→ Available data
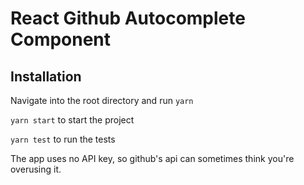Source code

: # React Github Autocomplete Component

## Installation

Navigate into the root directory and run ```yarn```

```yarn start``` to start the project

```yarn test``` to run the tests

The app uses no API key, so github's api can sometimes think you're overusing it.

→ What is needed
Starting with the line that contains "## Installation", output every line through the end of the listing above, unchanged.

→ Response below
## Installation

Navigate into the root directory and run ```yarn```

```yarn start``` to start the project

```yarn test``` to run the tests

The app uses no API key, so github's api can sometimes think you're overusing it.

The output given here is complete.